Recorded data
##########

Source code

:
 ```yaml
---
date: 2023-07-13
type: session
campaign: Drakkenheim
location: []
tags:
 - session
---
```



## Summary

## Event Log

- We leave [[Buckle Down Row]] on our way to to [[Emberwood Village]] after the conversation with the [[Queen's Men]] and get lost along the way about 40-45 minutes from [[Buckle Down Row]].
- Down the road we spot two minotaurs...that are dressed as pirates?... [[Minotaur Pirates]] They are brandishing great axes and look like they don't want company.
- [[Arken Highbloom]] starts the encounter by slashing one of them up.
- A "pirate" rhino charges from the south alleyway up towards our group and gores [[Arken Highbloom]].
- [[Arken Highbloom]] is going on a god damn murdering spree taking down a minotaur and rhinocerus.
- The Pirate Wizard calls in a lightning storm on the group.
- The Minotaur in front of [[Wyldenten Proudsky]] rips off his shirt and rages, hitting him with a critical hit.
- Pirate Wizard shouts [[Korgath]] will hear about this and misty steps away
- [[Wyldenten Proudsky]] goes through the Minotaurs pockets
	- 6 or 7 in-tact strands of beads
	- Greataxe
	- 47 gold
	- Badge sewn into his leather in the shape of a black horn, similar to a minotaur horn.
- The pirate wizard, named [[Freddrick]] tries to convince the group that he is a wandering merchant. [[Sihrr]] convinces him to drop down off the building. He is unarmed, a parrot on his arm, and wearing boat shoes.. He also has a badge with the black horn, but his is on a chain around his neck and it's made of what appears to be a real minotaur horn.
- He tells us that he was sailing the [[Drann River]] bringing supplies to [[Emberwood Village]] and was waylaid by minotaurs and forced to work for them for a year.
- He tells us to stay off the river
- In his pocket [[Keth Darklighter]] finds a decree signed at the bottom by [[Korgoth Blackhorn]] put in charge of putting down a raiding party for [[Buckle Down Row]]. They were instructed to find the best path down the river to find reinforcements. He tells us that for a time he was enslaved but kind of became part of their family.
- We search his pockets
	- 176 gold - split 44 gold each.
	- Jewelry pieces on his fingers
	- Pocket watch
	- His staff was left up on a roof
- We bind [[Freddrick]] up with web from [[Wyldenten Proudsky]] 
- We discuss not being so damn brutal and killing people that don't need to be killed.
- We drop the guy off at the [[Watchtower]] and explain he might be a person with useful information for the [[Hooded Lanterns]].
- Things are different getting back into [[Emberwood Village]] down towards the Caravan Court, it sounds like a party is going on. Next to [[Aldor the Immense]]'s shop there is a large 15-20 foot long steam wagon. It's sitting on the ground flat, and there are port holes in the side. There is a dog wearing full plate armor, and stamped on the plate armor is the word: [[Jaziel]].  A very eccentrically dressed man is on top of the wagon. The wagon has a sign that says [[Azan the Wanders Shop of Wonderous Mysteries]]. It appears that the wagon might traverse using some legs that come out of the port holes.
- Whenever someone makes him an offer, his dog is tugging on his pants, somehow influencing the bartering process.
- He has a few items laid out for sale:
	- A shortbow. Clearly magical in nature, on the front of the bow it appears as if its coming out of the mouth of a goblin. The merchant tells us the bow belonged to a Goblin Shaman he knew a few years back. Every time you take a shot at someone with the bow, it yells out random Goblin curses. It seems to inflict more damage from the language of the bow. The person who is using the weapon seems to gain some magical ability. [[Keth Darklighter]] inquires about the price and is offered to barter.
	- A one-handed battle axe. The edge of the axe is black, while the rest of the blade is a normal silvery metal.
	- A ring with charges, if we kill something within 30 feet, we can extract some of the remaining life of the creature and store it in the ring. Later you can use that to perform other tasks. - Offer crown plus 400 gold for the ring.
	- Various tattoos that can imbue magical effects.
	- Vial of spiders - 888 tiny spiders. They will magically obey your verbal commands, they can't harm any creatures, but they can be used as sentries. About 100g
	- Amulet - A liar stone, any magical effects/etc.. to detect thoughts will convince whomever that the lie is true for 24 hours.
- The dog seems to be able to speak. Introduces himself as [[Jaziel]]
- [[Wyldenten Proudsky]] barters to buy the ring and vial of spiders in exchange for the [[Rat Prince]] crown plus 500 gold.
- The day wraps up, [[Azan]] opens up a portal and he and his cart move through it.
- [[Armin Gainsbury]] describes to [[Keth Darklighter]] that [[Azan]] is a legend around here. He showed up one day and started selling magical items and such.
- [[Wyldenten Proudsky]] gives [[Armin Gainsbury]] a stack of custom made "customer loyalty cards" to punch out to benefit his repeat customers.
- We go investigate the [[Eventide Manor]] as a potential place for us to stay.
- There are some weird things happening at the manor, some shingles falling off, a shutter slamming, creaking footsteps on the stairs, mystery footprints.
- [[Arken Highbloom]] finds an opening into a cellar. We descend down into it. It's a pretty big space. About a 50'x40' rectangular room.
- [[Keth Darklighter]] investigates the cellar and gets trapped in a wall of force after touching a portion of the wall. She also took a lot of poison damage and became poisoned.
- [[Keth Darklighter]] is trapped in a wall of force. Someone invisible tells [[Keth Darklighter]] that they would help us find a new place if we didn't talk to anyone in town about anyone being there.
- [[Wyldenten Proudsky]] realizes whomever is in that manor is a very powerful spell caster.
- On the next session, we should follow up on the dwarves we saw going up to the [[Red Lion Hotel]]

##########

Whichever lines of the data include the word "like", pull them out.

Exercise answer
- Down the road we spot two minotaurs...that are dressed as pirates?... [[Minotaur Pirates]] They are brandishing great axes and look like they don't want company.
- Things are different getting back into [[Emberwood Village]] down towards the Caravan Court, it sounds like a party is going on. Next to [[Aldor the Immense]]'s shop there is a large 15-20 foot long steam wagon. It's sitting on the ground flat, and there are port holes in the side. There is a dog wearing full plate armor, and stamped on the plate armor is the word: [[Jaziel]].  A very eccentrically dressed man is on top of the wagon. The wagon has a sign that says [[Azan the Wanders Shop of Wonderous Mysteries]]. It appears that the wagon might traverse using some legs that come out of the port holes.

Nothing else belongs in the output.